▸ WORK TO COMPLETE: Return the listing below word for word.

▸ RECORDS FOR THIS EXERCISE:
--- --- ---
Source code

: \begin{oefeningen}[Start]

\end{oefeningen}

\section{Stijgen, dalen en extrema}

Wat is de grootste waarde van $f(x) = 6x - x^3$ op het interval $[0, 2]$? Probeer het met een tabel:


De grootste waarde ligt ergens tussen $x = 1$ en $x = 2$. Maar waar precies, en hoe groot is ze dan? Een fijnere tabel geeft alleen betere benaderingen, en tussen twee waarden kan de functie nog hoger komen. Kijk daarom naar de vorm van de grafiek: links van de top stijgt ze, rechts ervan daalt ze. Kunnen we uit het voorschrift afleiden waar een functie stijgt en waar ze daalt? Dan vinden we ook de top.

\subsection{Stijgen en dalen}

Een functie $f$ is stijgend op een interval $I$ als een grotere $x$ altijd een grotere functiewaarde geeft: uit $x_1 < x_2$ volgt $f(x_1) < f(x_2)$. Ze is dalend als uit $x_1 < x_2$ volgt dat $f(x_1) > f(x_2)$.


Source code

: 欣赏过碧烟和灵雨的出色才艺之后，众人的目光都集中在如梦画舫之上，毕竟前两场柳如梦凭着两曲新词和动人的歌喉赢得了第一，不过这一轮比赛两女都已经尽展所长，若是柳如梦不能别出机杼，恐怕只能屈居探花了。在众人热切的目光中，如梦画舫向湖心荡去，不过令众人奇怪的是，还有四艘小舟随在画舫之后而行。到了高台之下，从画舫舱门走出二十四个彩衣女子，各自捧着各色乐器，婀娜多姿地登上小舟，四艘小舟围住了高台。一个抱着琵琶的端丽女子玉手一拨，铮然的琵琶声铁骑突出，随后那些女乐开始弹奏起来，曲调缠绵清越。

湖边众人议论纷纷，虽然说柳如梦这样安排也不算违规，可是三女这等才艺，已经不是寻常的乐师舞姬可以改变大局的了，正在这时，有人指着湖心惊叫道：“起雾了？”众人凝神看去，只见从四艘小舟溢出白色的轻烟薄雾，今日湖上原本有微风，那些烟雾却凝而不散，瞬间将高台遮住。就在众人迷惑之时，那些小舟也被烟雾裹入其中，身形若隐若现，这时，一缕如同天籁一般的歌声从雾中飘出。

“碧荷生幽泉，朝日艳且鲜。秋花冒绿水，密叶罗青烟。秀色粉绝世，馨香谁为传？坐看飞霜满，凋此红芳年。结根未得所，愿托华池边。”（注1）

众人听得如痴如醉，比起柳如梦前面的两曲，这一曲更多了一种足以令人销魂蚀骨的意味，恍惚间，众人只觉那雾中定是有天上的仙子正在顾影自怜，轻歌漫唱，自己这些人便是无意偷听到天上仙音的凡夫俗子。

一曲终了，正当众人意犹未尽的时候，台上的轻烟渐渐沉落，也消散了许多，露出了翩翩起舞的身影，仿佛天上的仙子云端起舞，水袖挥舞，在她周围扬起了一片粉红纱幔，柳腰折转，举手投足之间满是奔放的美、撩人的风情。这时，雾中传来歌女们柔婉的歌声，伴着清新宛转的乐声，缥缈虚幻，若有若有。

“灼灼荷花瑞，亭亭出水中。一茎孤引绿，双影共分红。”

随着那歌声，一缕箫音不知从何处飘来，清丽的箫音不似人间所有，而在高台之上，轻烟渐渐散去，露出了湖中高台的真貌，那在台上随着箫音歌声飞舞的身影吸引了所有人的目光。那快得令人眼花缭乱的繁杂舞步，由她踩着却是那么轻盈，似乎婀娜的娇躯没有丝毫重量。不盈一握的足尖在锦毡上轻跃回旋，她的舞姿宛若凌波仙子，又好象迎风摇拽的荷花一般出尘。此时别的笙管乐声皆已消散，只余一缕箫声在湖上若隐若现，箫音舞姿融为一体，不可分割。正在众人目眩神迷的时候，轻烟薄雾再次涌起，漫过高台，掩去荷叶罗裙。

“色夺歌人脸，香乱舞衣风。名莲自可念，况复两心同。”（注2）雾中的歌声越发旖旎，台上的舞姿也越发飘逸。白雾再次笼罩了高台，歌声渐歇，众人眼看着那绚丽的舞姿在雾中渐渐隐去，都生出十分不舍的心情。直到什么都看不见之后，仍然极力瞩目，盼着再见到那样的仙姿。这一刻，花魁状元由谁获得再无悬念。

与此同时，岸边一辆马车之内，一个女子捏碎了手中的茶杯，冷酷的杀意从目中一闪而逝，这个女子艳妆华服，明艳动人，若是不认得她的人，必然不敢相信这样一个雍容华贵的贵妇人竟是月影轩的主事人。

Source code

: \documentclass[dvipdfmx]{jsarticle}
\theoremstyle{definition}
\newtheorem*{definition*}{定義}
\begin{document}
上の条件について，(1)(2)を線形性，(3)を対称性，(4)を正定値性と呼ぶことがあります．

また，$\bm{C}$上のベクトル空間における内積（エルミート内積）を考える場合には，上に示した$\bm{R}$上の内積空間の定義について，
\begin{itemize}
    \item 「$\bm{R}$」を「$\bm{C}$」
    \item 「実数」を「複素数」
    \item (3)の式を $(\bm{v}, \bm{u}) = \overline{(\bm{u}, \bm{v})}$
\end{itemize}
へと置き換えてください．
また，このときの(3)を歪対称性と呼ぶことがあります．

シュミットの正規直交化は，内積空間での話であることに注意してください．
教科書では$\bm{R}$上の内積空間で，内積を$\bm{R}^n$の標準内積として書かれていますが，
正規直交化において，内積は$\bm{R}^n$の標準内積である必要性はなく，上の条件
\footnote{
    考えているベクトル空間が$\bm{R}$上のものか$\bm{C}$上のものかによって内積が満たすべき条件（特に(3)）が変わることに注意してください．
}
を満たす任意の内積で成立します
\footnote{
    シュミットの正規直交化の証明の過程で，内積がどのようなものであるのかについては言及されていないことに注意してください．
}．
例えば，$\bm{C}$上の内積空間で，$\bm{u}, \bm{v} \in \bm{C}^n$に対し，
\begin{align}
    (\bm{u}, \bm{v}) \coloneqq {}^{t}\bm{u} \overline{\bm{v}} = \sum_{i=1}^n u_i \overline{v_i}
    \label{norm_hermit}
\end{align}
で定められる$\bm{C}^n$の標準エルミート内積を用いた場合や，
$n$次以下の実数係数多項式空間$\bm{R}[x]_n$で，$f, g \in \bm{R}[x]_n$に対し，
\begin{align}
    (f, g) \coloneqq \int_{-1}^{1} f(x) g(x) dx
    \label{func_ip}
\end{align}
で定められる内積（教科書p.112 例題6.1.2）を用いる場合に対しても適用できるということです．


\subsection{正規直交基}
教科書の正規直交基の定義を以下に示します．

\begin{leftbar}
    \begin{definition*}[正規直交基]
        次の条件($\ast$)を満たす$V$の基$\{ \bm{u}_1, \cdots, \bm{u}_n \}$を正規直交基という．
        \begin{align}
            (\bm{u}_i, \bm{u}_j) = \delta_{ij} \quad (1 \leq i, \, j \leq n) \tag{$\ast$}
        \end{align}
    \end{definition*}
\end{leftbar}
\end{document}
--- --- ---
▸ OUTPUT FOR THIS EXERCISE:
Source code

: \begin{oefeningen}[Start]

\end{oefeningen}

\section{Stijgen, dalen en extrema}

Wat is de grootste waarde van $f(x) = 6x - x^3$ op het interval $[0, 2]$? Probeer het met een tabel:


De grootste waarde ligt ergens tussen $x = 1$ en $x = 2$. Maar waar precies, en hoe groot is ze dan? Een fijnere tabel geeft alleen betere benaderingen, en tussen twee waarden kan de functie nog hoger komen. Kijk daarom naar de vorm van de grafiek: links van de top stijgt ze, rechts ervan daalt ze. Kunnen we uit het voorschrift afleiden waar een functie stijgt en waar ze daalt? Dan vinden we ook de top.

\subsection{Stijgen en dalen}

Een functie $f$ is stijgend op een interval $I$ als een grotere $x$ altijd een grotere functiewaarde geeft: uit $x_1 < x_2$ volgt $f(x_1) < f(x_2)$. Ze is dalend als uit $x_1 < x_2$ volgt dat $f(x_1) > f(x_2)$.


Source code

: 欣赏过碧烟和灵雨的出色才艺之后，众人的目光都集中在如梦画舫之上，毕竟前两场柳如梦凭着两曲新词和动人的歌喉赢得了第一，不过这一轮比赛两女都已经尽展所长，若是柳如梦不能别出机杼，恐怕只能屈居探花了。在众人热切的目光中，如梦画舫向湖心荡去，不过令众人奇怪的是，还有四艘小舟随在画舫之后而行。到了高台之下，从画舫舱门走出二十四个彩衣女子，各自捧着各色乐器，婀娜多姿地登上小舟，四艘小舟围住了高台。一个抱着琵琶的端丽女子玉手一拨，铮然的琵琶声铁骑突出，随后那些女乐开始弹奏起来，曲调缠绵清越。

湖边众人议论纷纷，虽然说柳如梦这样安排也不算违规，可是三女这等才艺，已经不是寻常的乐师舞姬可以改变大局的了，正在这时，有人指着湖心惊叫道：“起雾了？”众人凝神看去，只见从四艘小舟溢出白色的轻烟薄雾，今日湖上原本有微风，那些烟雾却凝而不散，瞬间将高台遮住。就在众人迷惑之时，那些小舟也被烟雾裹入其中，身形若隐若现，这时，一缕如同天籁一般的歌声从雾中飘出。

“碧荷生幽泉，朝日艳且鲜。秋花冒绿水，密叶罗青烟。秀色粉绝世，馨香谁为传？坐看飞霜满，凋此红芳年。结根未得所，愿托华池边。”（注1）

众人听得如痴如醉，比起柳如梦前面的两曲，这一曲更多了一种足以令人销魂蚀骨的意味，恍惚间，众人只觉那雾中定是有天上的仙子正在顾影自怜，轻歌漫唱，自己这些人便是无意偷听到天上仙音的凡夫俗子。

一曲终了，正当众人意犹未尽的时候，台上的轻烟渐渐沉落，也消散了许多，露出了翩翩起舞的身影，仿佛天上的仙子云端起舞，水袖挥舞，在她周围扬起了一片粉红纱幔，柳腰折转，举手投足之间满是奔放的美、撩人的风情。这时，雾中传来歌女们柔婉的歌声，伴着清新宛转的乐声，缥缈虚幻，若有若有。

“灼灼荷花瑞，亭亭出水中。一茎孤引绿，双影共分红。”

随着那歌声，一缕箫音不知从何处飘来，清丽的箫音不似人间所有，而在高台之上，轻烟渐渐散去，露出了湖中高台的真貌，那在台上随着箫音歌声飞舞的身影吸引了所有人的目光。那快得令人眼花缭乱的繁杂舞步，由她踩着却是那么轻盈，似乎婀娜的娇躯没有丝毫重量。不盈一握的足尖在锦毡上轻跃回旋，她的舞姿宛若凌波仙子，又好象迎风摇拽的荷花一般出尘。此时别的笙管乐声皆已消散，只余一缕箫声在湖上若隐若现，箫音舞姿融为一体，不可分割。正在众人目眩神迷的时候，轻烟薄雾再次涌起，漫过高台，掩去荷叶罗裙。

“色夺歌人脸，香乱舞衣风。名莲自可念，况复两心同。”（注2）雾中的歌声越发旖旎，台上的舞姿也越发飘逸。白雾再次笼罩了高台，歌声渐歇，众人眼看着那绚丽的舞姿在雾中渐渐隐去，都生出十分不舍的心情。直到什么都看不见之后，仍然极力瞩目，盼着再见到那样的仙姿。这一刻，花魁状元由谁获得再无悬念。

与此同时，岸边一辆马车之内，一个女子捏碎了手中的茶杯，冷酷的杀意从目中一闪而逝，这个女子艳妆华服，明艳动人，若是不认得她的人，必然不敢相信这样一个雍容华贵的贵妇人竟是月影轩的主事人。

Source code

: \documentclass[dvipdfmx]{jsarticle}
\theoremstyle{definition}
\newtheorem*{definition*}{定義}
\begin{document}
上の条件について，(1)(2)を線形性，(3)を対称性，(4)を正定値性と呼ぶことがあります．

また，$\bm{C}$上のベクトル空間における内積（エルミート内積）を考える場合には，上に示した$\bm{R}$上の内積空間の定義について，
\begin{itemize}
    \item 「$\bm{R}$」を「$\bm{C}$」
    \item 「実数」を「複素数」
    \item (3)の式を $(\bm{v}, \bm{u}) = \overline{(\bm{u}, \bm{v})}$
\end{itemize}
へと置き換えてください．
また，このときの(3)を歪対称性と呼ぶことがあります．

シュミットの正規直交化は，内積空間での話であることに注意してください．
教科書では$\bm{R}$上の内積空間で，内積を$\bm{R}^n$の標準内積として書かれていますが，
正規直交化において，内積は$\bm{R}^n$の標準内積である必要性はなく，上の条件
\footnote{
    考えているベクトル空間が$\bm{R}$上のものか$\bm{C}$上のものかによって内積が満たすべき条件（特に(3)）が変わることに注意してください．
}
を満たす任意の内積で成立します
\footnote{
    シュミットの正規直交化の証明の過程で，内積がどのようなものであるのかについては言及されていないことに注意してください．
}．
例えば，$\bm{C}$上の内積空間で，$\bm{u}, \bm{v} \in \bm{C}^n$に対し，
\begin{align}
    (\bm{u}, \bm{v}) \coloneqq {}^{t}\bm{u} \overline{\bm{v}} = \sum_{i=1}^n u_i \overline{v_i}
    \label{norm_hermit}
\end{align}
で定められる$\bm{C}^n$の標準エルミート内積を用いた場合や，
$n$次以下の実数係数多項式空間$\bm{R}[x]_n$で，$f, g \in \bm{R}[x]_n$に対し，
\begin{align}
    (f, g) \coloneqq \int_{-1}^{1} f(x) g(x) dx
    \label{func_ip}
\end{align}
で定められる内積（教科書p.112 例題6.1.2）を用いる場合に対しても適用できるということです．


\subsection{正規直交基}
教科書の正規直交基の定義を以下に示します．

\begin{leftbar}
    \begin{definition*}[正規直交基]
        次の条件($\ast$)を満たす$V$の基$\{ \bm{u}_1, \cdots, \bm{u}_n \}$を正規直交基という．
        \begin{align}
            (\bm{u}_i, \bm{u}_j) = \delta_{ij} \quad (1 \leq i, \, j \leq n) \tag{$\ast$}
        \end{align}
    \end{definition*}
\end{leftbar}
\end{document}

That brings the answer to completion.